The long abandoned site made headlines around the world this week when it was revealed that a nearby septic tank contained the bodies of up to eight hundred infants and children, secretly buried without coffins or headstones on unconsecrated ground between 1925 and 1961.
- No Septic Tank ever Existed
When the Mother/Baby Home closed down in 1961, the property and all records of births and deaths were turned over by Bon Secours Sisters to the state. The buildings were demolished in the early 1970s and the seven acre property was developed into a housing estate. Two boys from the estate playing on the property in the mid-1970s discovered a mass grave in the area behind the former Home.
The grave was discovered in the 1970s by 12-year-old friends, Barry Sweeney and Francis Hopkins.
Mr Sweeney said: ‘It was a concrete slab and we used to play there but there was always something hollow underneath it so we decided to bust it open and it was full to the brim of skeletons.
‘The priest came over and blessed it. I don’t know what they did with it after that. You could see all the skulls.’
Exactly what they found remains unclear. Some local people apparently suggested that the boys had discovered a mass grave of famine victims from the 19th century.
- No bodies have actually been recently found.

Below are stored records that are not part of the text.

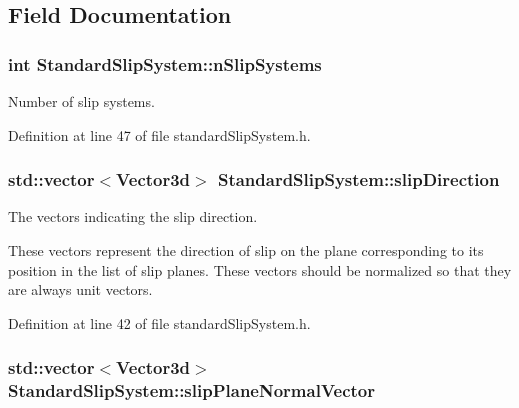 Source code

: \subsection{\-Field \-Documentation}
\hypertarget{classStandardSlipSystem_a893e6d9f9192061d9d3c83a9b8d0d61d}{
\subsubsection[{n\-Slip\-Systems}]{\setlength{\rightskip}{0pt plus 5cm}int {\bf \-Standard\-Slip\-System\-::n\-Slip\-Systems}}}\label{d1/dd4/classStandardSlipSystem_a893e6d9f9192061d9d3c83a9b8d0d61d}


\-Number of slip systems. 



\-Definition at line 47 of file standard\-Slip\-System.\-h.

\hypertarget{classStandardSlipSystem_af374545c3095d91935eb1a7fc5cc55c2}{
\subsubsection[{slip\-Direction}]{\setlength{\rightskip}{0pt plus 5cm}std\-::vector$<${\bf \-Vector3d}$>$ {\bf \-Standard\-Slip\-System\-::slip\-Direction}}}\label{d1/dd4/classStandardSlipSystem_af374545c3095d91935eb1a7fc5cc55c2}


\-The vectors indicating the slip direction. 

\-These vectors represent the direction of slip on the plane corresponding to its position in the list of slip planes. \-These vectors should be normalized so that they are always unit vectors. 

\-Definition at line 42 of file standard\-Slip\-System.\-h.

\hypertarget{classStandardSlipSystem_ad26f5235cfada6bec941410a2a002e6b}{
\subsubsection[{slip\-Plane\-Normal\-Vector}]{\setlength{\rightskip}{0pt plus 5cm}std\-::vector$<${\bf \-Vector3d}$>$ {\bf \-Standard\-Slip\-System\-::slip\-Plane\-Normal\-Vector}}}\label{d1/dd4/classStandardSlipSystem_ad26f5235cfada6bec941410a2a002e6b}


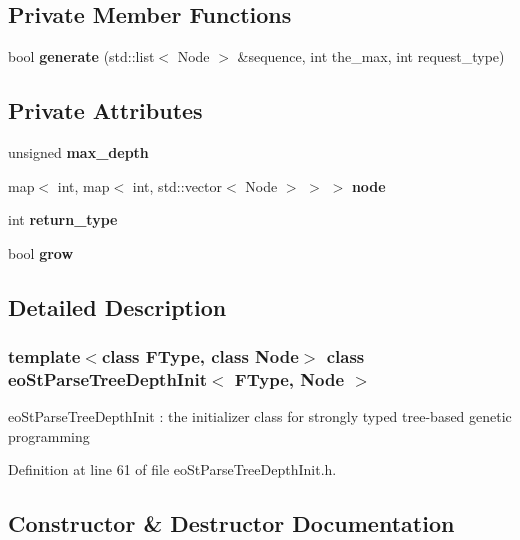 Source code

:\subsection*{Private Member Functions}
\begin{CompactItemize}
\item 
bool {\bf generate} (std::list$<$ Node $>$ \&sequence, int the\_\-max, int request\_\-type)\label{classeo_st_parse_tree_depth_init_d0}

\end{CompactItemize}
\subsection*{Private Attributes}
\begin{CompactItemize}
\item 
unsigned {\bf max\_\-depth}\label{classeo_st_parse_tree_depth_init_r0}

\item 
map$<$ int, map$<$ int, std::vector$<$ Node $>$ $>$ $>$ {\bf node}\label{classeo_st_parse_tree_depth_init_r1}

\item 
int {\bf return\_\-type}\label{classeo_st_parse_tree_depth_init_r2}

\item 
bool {\bf grow}\label{classeo_st_parse_tree_depth_init_r3}

\end{CompactItemize}


\subsection{Detailed Description}
\subsubsection*{template$<$class FType, class Node$>$ class eo\-St\-Parse\-Tree\-Depth\-Init$<$ FType, Node $>$}

eo\-St\-Parse\-Tree\-Depth\-Init : the initializer class for strongly typed tree-based genetic programming 



Definition at line 61 of file eo\-St\-Parse\-Tree\-Depth\-Init.h.

\subsection{Constructor \& Destructor Documentation}
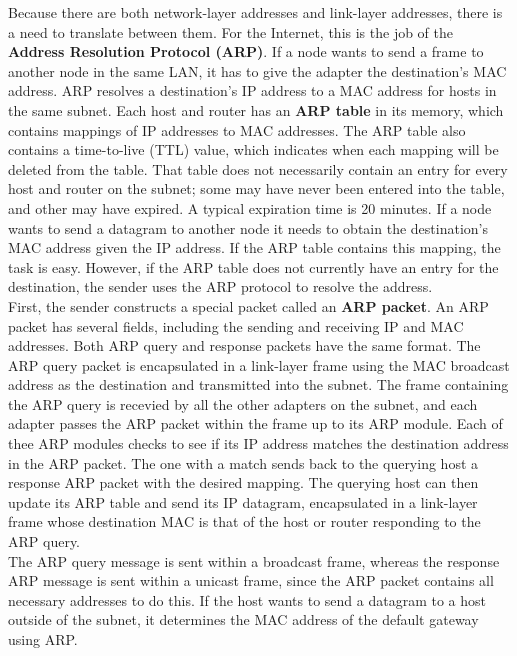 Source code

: Because there are both network-layer addresses and link-layer addresses, there is a need to translate between them. For the Internet, this is the job of the \textbf{Address Resolution Protocol (ARP)}. If a node wants to send a frame to another node in the same LAN, it has to give the adapter the destination's MAC address. ARP resolves a destination's IP address to a MAC address for hosts in the same subnet. Each host and router has an \textbf{ARP table} in its memory, which contains mappings of IP addresses to MAC addresses. The ARP table also contains a time-to-live (TTL) value, which indicates when each mapping will be deleted from the table. That table does not necessarily contain an entry for every host and router on the subnet; some may have never been entered into the table, and other may have expired. A typical expiration time is 20 minutes. If a node wants to send a datagram to another node it needs to obtain the destination's MAC address given the IP address. If the ARP table contains this mapping, the task is easy. However, if the ARP table does not currently have an entry for the destination, the sender uses the ARP protocol to resolve the address.\\
First, the sender constructs a special packet called an \textbf{ARP packet}. An ARP packet has several fields, including the sending and receiving IP and MAC addresses. Both ARP query and response packets have the same format. The ARP query packet is encapsulated in a link-layer frame using the MAC broadcast address as the destination and transmitted into the subnet. The frame containing the ARP query is recevied by all the other adapters on the subnet, and each adapter passes the ARP packet within the frame up to its ARP module. Each of thee ARP modules checks to see if its IP address matches the destination address in the ARP packet. The one with a match sends back to the querying host a response ARP packet with the desired mapping. The querying host can then update its ARP table and send its IP datagram, encapsulated in a link-layer frame whose destination MAC is that of the host or router responding to the ARP query.\\
The ARP query message is sent within a broadcast frame, whereas the response ARP message is sent within a unicast frame, since the ARP packet contains all necessary addresses to do this. If the host wants to send a datagram to a host outside of the subnet, it determines the MAC address of the default gateway using ARP.

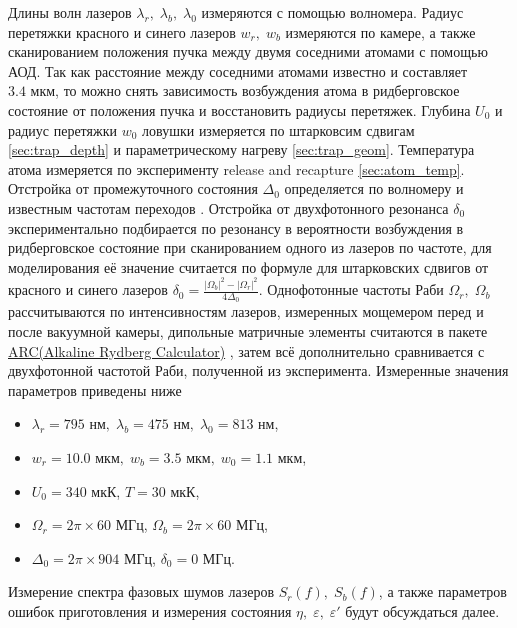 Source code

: Длины волн лазеров $\lambda_r, \; \lambda_b, \; \lambda_0$ измеряются с помощью волномера. Радиус перетяжки красного и синего лазеров $w_r, \; w_b$ измеряются по камере, а также сканированием положения пучка между двумя соседними атомами с помощью АОД. Так как расстояние между соседними атомами известно и составляет $3.4 \text{ мкм}$, то можно снять зависимость возбуждения атома в ридберговское состояние от положения пучка и восстановить радиусы перетяжек. Глубина $U_0$ и радиус перетяжки $w_0$ ловушки измеряется по штарковсим сдвигам \ref{sec:trap_depth} и параметрическому нагреву \ref{sec:trap_geom}. Температура атома измеряется по эксперименту release and recapture \ref{sec:atom_temp}. Отстройка от промежуточного состояния $\Delta_0$ определяется по волномеру и известным частотам переходов \cite{Rb87}. Отстройка от двухфотонного резонанса $\delta_0$ экспериментально подбирается по резонансу в вероятности возбуждения в ридберговское состояние при сканированием одного из лазеров по частоте, для моделирования её значение считается по формуле для штарковских сдвигов от красного и синего лазеров $\delta_0 = \frac{|\Omega_b|^2 - |\Omega_r|^2}{4\Delta_0}$. Однофотонные частоты Раби $\Omega_r, \; \Omega_b$ рассчитываются по интенсивностям лазеров, измеренных мощемером перед и после вакуумной камеры, дипольные матричные элементы считаются в пакете \href{https://arc-alkali-rydberg-calculator.readthedocs.io/en/latest/}{ARC(Alkaline Rydberg Calculator)} \cite{ROBERTSON2021107814}, затем всё дополнительно сравнивается с двухфотонной частотой Раби, полученной из эксперимента. Измеренные значения параметров приведены ниже

\begin{itemize}
	\item $\lambda_r = 795\text{ нм}, \; \lambda_b = 475 \text{ нм}, \; \lambda_0 = 813 \text{ нм}$, 
	\item $w_r = 10.0\text{ мкм}, \; w_b = 3.5 \text{ мкм}, \; w_0 = 1.1 \text{ мкм}$,
	\item $U_0 = 340\text{ мкК}$, $T = 30\text{ мкК}$,
	\item $\Omega_r = 2\pi \times 60 \text{ МГц}$, $\Omega_b = 2\pi \times 60\text{ МГц}$,
	\item $\Delta_0 = 2\pi \times 904 \text{ МГц}$, $\delta_0 = 0 \text{ МГц}$.
\end{itemize}

Измерение спектра фазовых шумов лазеров $S_r(f), \; S_b(f)$, а также параметров ошибок приготовления и измерения состояния $\eta, \; \varepsilon, \; \varepsilon'$ будут обсуждаться далее.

No one exhumed nearly 800 bodies of babies. What actually happened is that Catherine Corless, a local amateur historian (with the conventional modernist animus against the Roman Catholic Church) became interested and investigated the history of the Home.
When I started my research into the Home, I spoke to some of the residents who had moved into this housing estate on the Dublin/Athenry road, and they indicated that there was an unmarked graveyard in an area at the rear of where the Home once stood. It was believed that it was an angels plot for unbaptised babies, but further in my research I discovered that in fact, many children and young babies were also buried here. I was astonished to find that there was no formal marking or plaque to indicate that these children were buried there. I decided to contact the Registration Office in Galway to check for deaths in the Home. I was dismayed to find that in fact the number of children who died in the Home during its existence 1925-1961 numbered nearly 800. I now have all those children’s names, date of death, and age at death, which will be recorded into a special book.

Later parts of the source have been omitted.